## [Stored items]
************
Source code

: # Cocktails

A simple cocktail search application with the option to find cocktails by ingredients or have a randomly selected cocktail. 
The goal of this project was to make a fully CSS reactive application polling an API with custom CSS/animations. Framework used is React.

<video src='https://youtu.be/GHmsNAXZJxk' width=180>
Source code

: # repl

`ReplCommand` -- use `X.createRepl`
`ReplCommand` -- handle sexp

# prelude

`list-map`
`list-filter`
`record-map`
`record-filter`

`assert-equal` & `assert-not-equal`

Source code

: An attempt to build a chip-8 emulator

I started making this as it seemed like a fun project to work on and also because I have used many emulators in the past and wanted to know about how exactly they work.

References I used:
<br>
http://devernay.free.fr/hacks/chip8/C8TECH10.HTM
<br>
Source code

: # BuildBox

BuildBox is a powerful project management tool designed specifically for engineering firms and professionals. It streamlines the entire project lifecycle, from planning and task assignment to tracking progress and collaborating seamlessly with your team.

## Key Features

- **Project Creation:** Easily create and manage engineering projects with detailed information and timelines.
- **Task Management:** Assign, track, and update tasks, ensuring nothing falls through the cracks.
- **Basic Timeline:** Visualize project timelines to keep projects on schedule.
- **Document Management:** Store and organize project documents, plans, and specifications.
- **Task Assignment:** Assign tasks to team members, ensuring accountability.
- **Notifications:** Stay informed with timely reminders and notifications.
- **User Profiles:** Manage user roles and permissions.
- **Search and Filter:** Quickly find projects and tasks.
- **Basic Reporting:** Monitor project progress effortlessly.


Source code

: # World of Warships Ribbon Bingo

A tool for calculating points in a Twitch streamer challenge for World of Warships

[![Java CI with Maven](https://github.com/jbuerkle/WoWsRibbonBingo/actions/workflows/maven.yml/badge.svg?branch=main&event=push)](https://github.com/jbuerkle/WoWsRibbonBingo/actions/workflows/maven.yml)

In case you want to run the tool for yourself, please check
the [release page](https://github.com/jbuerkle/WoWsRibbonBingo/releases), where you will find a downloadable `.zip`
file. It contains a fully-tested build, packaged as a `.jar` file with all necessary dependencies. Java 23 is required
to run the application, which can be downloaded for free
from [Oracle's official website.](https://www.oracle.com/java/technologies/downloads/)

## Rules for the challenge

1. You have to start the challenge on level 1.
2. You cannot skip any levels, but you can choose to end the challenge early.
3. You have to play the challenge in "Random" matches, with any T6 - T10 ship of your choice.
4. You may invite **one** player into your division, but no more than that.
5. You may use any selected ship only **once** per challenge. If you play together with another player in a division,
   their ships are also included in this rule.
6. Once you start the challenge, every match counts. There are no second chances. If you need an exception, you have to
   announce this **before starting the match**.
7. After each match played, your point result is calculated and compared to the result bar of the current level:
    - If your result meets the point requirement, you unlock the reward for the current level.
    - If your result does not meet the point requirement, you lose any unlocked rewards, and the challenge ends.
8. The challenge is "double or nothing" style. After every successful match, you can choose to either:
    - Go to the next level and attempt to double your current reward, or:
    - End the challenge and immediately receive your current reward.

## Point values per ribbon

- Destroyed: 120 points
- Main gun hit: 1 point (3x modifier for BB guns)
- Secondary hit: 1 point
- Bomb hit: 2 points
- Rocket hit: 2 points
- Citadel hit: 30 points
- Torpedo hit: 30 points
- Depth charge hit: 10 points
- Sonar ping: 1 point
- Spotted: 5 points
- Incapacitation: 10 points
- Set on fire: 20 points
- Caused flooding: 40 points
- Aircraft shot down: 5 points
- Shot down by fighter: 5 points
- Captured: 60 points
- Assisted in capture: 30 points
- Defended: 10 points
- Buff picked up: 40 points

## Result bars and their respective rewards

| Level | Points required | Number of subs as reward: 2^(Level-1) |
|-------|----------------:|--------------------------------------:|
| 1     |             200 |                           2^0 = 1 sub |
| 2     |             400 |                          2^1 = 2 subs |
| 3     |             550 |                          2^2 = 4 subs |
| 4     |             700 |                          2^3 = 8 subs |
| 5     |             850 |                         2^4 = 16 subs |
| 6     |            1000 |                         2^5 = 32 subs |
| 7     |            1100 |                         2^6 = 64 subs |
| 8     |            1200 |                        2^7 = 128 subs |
************
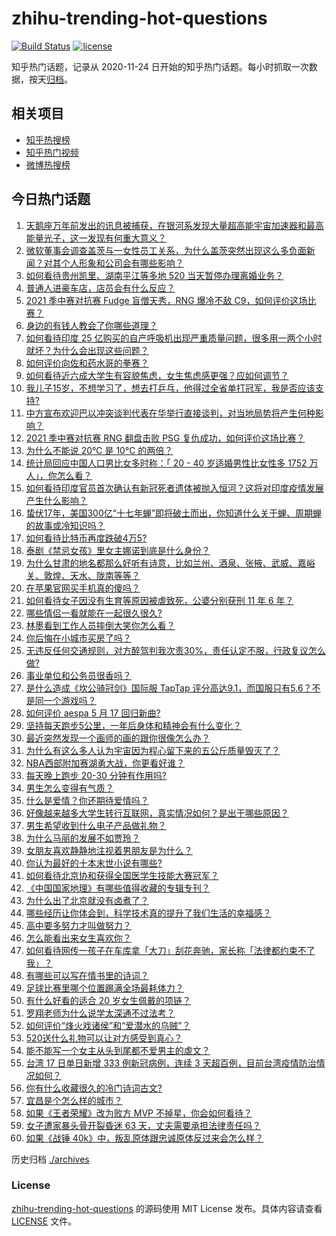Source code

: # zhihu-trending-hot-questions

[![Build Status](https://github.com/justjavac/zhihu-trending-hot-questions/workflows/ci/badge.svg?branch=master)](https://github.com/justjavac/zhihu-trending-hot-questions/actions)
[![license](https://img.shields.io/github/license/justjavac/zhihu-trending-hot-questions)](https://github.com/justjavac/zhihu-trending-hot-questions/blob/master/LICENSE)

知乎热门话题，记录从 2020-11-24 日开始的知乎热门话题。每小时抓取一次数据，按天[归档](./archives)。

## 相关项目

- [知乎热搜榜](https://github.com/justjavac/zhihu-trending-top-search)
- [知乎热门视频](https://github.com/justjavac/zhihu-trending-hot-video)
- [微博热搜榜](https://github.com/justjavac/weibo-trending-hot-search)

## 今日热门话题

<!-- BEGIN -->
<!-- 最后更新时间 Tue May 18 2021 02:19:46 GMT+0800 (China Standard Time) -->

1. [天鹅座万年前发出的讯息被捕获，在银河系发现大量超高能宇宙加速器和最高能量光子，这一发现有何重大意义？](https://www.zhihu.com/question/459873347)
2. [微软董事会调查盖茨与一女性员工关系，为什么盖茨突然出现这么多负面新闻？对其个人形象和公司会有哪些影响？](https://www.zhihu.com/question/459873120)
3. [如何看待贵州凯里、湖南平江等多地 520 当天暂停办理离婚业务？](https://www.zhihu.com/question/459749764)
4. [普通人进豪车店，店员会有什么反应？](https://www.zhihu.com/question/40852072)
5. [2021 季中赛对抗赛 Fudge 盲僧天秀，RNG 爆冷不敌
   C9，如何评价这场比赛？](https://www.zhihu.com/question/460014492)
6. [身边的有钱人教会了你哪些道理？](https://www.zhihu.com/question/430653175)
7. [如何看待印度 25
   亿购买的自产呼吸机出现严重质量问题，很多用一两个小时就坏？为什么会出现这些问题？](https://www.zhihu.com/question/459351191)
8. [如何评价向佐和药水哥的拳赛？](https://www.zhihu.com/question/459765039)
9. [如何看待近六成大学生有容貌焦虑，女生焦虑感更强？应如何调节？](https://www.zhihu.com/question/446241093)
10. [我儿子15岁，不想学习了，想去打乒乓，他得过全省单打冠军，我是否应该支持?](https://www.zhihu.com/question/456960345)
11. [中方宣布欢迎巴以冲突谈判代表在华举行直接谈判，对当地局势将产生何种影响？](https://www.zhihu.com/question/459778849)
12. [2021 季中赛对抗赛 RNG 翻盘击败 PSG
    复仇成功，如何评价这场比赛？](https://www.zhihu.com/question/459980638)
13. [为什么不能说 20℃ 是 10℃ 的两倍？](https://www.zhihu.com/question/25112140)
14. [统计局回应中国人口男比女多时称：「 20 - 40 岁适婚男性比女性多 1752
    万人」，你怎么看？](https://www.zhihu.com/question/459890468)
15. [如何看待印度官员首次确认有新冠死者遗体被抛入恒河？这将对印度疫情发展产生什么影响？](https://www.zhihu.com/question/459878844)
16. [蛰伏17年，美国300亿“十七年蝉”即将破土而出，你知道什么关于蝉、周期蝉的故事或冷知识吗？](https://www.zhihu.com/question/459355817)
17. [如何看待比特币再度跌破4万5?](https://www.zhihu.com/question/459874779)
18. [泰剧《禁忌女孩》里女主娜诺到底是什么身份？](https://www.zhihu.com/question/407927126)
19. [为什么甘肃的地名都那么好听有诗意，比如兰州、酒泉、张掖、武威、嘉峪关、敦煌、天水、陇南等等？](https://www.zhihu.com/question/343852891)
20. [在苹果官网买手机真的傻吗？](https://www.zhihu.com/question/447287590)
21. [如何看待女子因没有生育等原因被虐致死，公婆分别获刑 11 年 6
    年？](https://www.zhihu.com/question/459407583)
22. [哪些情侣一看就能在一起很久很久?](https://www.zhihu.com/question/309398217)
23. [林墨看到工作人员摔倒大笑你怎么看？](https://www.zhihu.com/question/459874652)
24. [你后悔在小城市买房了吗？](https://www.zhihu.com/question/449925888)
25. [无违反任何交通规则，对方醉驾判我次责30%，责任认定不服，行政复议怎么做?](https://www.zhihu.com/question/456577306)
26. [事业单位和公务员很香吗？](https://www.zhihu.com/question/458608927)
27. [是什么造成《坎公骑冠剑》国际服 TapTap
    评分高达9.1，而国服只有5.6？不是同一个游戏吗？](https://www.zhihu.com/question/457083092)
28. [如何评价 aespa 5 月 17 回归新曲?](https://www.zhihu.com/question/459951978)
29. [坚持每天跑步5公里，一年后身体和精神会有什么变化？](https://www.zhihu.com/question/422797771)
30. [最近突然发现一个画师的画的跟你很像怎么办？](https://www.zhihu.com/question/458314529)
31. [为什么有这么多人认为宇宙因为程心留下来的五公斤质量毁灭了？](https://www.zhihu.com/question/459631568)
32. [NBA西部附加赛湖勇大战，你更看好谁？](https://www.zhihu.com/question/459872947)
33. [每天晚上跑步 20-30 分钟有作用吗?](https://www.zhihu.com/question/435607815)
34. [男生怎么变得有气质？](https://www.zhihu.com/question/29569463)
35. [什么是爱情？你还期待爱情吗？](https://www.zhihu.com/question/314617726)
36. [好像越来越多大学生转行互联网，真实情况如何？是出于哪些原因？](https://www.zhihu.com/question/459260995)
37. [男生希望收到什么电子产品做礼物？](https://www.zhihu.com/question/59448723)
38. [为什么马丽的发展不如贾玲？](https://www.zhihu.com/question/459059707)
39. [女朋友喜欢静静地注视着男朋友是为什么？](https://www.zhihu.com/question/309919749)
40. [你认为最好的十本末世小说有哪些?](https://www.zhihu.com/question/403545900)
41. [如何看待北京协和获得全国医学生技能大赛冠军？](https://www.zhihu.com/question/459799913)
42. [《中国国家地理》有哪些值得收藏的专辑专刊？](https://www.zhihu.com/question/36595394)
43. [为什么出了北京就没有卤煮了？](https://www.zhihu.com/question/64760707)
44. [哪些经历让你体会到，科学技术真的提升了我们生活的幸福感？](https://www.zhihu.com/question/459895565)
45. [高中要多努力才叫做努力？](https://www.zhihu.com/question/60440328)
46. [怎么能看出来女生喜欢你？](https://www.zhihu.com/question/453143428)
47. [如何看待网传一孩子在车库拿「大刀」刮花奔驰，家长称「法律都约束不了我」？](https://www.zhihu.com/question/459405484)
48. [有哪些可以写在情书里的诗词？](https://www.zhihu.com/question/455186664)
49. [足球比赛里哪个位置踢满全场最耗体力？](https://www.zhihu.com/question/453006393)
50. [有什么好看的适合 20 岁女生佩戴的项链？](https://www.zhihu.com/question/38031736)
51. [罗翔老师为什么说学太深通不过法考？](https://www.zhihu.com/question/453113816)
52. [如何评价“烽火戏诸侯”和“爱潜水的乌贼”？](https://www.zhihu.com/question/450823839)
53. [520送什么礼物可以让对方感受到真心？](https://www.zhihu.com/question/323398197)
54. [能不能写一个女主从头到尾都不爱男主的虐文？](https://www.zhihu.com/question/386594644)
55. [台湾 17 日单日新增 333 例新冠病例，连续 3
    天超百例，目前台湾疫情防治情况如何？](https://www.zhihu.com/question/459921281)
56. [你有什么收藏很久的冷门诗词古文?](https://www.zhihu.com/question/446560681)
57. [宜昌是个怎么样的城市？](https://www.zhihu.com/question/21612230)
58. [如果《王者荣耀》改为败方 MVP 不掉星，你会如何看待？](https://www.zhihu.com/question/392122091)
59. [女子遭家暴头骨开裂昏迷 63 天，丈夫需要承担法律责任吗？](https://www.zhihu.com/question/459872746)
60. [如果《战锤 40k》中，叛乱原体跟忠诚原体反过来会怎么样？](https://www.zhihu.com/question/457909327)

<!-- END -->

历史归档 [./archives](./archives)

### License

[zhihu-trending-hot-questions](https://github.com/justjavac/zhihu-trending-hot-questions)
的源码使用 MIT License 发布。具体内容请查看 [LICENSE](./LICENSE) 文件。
************
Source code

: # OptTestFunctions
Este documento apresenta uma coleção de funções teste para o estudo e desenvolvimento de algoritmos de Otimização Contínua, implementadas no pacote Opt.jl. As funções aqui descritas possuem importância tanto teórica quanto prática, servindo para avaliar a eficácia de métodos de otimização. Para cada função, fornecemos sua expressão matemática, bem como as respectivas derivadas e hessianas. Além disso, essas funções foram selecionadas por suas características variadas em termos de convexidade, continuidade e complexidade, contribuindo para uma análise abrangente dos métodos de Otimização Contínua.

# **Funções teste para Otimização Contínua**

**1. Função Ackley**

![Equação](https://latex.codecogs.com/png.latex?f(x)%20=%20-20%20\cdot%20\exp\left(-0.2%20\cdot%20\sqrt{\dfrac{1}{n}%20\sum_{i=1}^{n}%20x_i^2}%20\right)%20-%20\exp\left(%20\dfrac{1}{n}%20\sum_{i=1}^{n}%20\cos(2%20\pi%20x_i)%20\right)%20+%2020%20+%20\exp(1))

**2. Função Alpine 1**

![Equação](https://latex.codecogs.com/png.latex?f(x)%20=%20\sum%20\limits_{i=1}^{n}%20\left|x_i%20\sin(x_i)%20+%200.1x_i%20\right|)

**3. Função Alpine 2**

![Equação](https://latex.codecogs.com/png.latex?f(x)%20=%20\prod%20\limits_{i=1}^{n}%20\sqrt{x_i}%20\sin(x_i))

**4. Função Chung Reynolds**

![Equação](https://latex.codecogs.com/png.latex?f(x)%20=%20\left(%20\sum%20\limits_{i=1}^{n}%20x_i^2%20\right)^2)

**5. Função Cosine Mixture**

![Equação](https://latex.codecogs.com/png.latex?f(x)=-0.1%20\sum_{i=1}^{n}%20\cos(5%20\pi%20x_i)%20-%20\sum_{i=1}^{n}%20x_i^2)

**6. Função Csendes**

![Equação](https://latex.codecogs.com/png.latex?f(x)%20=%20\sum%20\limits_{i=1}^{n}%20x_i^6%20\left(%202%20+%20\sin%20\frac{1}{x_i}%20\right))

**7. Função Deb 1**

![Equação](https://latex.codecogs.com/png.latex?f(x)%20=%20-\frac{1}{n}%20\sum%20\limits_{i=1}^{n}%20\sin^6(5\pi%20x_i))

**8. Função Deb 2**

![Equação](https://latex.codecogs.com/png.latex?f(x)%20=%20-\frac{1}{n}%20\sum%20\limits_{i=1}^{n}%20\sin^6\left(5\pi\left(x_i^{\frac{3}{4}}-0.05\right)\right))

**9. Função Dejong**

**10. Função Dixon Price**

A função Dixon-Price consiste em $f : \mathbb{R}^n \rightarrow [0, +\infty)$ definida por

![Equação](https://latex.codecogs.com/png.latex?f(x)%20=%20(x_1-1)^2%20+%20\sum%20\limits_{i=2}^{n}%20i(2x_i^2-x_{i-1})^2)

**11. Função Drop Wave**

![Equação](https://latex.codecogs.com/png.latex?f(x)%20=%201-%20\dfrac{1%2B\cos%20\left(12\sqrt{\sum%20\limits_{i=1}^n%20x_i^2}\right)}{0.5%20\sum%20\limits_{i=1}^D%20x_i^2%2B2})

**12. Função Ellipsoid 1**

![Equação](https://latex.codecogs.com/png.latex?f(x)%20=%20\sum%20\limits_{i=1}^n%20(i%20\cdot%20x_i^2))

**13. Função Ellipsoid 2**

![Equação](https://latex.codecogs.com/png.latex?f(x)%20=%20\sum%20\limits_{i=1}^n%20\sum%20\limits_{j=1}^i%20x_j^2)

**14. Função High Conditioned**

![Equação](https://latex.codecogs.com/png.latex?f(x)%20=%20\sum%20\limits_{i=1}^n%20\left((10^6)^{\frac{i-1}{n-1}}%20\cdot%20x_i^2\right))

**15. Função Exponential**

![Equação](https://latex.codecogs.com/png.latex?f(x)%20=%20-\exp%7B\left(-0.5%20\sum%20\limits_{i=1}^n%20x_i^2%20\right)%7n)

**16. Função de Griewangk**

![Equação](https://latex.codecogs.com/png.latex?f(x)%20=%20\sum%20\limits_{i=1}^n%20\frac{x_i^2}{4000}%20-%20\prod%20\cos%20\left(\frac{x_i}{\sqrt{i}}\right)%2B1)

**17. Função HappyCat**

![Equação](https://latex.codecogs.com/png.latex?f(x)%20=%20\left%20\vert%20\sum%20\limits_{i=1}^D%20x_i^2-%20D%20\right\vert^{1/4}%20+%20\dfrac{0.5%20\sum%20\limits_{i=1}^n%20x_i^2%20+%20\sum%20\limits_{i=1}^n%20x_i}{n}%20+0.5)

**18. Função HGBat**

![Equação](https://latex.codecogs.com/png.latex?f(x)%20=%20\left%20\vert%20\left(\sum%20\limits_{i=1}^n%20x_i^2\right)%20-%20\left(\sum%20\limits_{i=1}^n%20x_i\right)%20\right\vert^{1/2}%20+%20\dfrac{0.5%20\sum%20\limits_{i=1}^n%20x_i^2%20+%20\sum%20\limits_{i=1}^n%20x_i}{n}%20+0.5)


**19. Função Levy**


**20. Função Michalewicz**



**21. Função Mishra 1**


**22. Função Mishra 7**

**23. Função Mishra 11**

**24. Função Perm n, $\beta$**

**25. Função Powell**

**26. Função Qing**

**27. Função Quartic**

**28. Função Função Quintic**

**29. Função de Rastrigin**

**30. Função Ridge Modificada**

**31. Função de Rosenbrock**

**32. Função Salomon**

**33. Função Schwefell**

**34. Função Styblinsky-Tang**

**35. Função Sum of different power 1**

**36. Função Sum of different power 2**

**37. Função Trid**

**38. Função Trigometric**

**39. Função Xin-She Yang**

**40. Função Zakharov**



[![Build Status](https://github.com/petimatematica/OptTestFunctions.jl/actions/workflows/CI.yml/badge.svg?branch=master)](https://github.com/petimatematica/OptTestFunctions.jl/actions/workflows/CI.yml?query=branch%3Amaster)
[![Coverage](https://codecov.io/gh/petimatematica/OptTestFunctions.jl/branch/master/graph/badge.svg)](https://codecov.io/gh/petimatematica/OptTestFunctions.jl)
************
## [PROBLEM TO SOLVE]
Of the entries above, transcribe exactly those lines that fall between the line containing "- Rocket hit: 2 points" and the line containing "- Aircraft shot down: 5 points", together with those two lines.

## [REPLY]
- Rocket hit: 2 points
- Citadel hit: 30 points
- Torpedo hit: 30 points
- Depth charge hit: 10 points
- Sonar ping: 1 point
- Spotted: 5 points
- Incapacitation: 10 points
- Set on fire: 20 points
- Caused flooding: 40 points
- Aircraft shot down: 5 points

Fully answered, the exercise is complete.